_What you need to do_:
Beneath this task are records; state how many of their lines hold the word "RESET", and nothing else.

_Records shown_:
********
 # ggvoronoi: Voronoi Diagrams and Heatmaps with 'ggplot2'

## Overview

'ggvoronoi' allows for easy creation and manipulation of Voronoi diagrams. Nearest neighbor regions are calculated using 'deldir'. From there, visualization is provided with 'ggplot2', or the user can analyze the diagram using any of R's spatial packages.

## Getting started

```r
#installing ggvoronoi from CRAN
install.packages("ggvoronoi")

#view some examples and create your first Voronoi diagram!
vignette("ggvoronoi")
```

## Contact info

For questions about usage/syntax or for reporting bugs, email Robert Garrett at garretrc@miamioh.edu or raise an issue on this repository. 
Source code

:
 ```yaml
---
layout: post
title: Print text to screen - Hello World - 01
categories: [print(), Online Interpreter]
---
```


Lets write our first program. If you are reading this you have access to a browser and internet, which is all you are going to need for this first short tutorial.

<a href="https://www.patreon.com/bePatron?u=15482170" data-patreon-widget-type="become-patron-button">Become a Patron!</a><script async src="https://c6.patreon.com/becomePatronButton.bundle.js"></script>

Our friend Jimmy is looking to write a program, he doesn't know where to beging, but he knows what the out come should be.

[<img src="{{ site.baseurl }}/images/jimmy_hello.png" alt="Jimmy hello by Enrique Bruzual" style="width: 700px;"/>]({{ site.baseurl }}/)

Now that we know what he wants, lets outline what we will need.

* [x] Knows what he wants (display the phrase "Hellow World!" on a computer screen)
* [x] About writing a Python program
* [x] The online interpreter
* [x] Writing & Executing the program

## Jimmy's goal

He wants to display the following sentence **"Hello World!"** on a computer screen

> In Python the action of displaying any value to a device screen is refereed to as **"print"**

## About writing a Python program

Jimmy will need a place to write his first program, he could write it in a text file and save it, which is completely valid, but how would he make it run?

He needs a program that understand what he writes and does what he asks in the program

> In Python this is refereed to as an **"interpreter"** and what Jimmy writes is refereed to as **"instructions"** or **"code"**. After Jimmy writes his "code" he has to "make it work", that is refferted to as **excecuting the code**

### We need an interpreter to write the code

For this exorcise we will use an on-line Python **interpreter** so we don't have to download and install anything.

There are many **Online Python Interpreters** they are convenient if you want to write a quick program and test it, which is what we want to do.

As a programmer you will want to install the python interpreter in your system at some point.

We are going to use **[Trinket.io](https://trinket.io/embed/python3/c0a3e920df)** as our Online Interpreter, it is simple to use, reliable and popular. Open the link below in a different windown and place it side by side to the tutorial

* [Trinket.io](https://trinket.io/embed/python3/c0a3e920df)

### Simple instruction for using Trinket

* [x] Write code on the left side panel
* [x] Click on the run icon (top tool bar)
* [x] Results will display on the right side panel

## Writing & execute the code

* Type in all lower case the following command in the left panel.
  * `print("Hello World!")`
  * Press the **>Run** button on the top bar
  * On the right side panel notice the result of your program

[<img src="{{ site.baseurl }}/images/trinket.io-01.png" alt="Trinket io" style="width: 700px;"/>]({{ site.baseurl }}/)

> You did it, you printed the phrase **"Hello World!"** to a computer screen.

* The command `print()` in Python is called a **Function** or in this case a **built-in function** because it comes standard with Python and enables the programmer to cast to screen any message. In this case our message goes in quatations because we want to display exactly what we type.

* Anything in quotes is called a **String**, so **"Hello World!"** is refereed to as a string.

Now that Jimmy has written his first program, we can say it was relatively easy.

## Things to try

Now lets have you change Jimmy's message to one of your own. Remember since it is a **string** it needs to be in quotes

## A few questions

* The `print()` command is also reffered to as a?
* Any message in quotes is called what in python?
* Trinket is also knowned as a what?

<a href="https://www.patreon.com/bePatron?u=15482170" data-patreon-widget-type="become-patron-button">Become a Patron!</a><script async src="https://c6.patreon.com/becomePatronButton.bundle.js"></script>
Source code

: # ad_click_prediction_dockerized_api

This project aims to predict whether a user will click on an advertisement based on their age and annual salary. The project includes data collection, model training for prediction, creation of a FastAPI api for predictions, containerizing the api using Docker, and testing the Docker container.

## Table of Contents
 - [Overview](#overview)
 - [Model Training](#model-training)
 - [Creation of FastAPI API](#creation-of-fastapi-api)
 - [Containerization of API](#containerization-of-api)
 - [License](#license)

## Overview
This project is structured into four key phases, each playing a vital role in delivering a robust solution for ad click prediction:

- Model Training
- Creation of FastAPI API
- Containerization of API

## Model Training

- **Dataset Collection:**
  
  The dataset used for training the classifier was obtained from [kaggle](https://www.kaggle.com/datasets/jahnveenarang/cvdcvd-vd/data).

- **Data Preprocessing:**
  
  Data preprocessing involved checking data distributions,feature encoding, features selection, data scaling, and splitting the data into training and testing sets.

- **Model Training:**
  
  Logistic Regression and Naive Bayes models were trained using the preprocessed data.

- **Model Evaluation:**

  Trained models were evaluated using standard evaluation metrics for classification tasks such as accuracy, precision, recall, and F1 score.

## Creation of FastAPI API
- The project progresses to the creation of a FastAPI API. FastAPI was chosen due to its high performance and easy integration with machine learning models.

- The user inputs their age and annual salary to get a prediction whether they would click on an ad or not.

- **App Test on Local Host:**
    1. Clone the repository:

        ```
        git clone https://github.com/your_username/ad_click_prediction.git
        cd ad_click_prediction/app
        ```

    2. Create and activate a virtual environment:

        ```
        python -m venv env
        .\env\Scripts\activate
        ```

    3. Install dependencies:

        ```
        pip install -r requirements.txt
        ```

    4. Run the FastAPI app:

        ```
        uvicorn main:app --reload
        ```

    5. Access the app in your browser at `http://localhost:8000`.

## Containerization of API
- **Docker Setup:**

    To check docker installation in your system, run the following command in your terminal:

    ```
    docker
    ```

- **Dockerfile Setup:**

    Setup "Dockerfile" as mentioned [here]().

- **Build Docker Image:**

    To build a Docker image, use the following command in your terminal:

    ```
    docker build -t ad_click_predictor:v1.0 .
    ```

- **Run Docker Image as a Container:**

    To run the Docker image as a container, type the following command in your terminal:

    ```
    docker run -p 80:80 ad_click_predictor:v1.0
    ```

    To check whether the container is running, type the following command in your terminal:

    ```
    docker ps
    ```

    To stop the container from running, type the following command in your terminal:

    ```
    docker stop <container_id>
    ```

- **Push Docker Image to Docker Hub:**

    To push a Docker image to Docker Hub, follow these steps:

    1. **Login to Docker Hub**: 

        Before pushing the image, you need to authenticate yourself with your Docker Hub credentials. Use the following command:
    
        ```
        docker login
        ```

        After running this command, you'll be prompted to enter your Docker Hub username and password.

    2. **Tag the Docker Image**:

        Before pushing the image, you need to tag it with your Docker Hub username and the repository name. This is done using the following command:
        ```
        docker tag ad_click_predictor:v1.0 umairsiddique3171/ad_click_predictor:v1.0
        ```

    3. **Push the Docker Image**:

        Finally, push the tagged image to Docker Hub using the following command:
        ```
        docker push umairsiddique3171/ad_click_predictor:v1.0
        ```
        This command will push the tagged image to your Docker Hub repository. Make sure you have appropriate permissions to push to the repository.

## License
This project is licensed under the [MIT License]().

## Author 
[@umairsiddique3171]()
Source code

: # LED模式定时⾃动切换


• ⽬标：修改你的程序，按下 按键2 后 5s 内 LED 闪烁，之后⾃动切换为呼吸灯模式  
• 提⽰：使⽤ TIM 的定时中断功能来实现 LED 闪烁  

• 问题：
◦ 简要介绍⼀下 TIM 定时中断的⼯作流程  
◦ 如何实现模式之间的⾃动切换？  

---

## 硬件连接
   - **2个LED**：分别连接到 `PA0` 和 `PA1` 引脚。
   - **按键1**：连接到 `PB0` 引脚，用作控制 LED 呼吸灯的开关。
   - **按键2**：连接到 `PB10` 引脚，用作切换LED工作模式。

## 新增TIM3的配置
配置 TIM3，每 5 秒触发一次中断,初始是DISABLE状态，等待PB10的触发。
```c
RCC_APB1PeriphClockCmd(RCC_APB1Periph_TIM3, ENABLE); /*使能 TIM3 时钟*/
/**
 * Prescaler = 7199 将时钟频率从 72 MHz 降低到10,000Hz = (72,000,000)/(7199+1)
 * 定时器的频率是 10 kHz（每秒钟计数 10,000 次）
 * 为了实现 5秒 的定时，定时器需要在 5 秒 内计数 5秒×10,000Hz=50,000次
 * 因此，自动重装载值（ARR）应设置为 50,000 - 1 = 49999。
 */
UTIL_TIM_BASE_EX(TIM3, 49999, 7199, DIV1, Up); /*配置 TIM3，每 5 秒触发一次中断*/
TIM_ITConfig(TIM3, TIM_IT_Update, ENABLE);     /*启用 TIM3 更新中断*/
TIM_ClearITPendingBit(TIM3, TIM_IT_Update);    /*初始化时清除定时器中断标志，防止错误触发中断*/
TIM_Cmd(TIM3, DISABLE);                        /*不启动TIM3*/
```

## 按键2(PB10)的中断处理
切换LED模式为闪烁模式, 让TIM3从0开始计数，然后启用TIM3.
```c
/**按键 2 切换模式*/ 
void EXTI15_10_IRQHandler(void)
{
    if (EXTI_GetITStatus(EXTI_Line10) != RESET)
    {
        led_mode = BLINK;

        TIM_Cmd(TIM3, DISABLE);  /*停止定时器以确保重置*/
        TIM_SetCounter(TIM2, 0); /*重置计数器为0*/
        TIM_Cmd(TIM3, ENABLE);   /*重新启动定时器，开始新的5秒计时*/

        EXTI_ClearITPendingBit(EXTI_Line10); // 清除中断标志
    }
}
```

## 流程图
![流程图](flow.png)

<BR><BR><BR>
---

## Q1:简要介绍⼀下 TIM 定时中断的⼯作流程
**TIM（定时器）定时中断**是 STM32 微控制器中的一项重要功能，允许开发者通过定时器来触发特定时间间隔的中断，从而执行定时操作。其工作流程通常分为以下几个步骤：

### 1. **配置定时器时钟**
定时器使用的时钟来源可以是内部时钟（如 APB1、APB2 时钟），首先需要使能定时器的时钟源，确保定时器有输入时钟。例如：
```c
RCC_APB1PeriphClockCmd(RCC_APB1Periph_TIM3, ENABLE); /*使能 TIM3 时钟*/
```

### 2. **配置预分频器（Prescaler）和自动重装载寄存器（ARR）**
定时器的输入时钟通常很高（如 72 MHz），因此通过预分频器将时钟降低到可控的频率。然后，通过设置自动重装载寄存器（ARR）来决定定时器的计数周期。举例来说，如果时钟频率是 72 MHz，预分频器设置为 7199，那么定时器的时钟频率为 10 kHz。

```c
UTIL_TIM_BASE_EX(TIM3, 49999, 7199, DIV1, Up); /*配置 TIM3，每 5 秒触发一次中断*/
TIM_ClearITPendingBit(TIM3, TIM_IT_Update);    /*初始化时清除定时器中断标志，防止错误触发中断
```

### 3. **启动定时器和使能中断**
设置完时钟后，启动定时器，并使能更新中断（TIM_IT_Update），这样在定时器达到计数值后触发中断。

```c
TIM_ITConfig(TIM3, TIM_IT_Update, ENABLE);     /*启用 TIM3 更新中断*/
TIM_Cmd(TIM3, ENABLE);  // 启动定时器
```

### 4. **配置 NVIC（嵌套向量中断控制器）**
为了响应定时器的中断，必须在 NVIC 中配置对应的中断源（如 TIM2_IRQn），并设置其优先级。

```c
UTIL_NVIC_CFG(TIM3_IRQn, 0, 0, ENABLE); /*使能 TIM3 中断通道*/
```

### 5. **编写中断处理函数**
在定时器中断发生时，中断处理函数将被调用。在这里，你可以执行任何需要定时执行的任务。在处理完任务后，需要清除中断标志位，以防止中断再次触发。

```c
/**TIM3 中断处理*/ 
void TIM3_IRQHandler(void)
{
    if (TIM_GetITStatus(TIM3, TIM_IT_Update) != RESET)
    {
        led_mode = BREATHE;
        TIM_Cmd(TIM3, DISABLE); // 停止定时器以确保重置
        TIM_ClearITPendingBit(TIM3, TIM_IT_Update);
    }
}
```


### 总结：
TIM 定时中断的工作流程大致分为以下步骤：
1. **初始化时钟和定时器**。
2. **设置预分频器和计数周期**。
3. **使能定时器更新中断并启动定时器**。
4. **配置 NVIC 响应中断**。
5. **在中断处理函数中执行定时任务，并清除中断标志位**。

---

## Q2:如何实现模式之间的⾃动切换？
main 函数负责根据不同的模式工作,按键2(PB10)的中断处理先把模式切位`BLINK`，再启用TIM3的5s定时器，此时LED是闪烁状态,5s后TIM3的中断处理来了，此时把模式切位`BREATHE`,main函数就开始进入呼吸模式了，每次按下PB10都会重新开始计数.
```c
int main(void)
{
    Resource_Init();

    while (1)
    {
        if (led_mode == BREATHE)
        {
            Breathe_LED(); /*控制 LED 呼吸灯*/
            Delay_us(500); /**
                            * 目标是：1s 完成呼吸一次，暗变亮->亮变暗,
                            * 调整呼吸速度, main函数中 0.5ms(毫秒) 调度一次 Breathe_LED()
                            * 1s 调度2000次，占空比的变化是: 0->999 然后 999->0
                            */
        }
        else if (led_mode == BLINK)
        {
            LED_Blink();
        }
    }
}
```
********
_Your response_:
2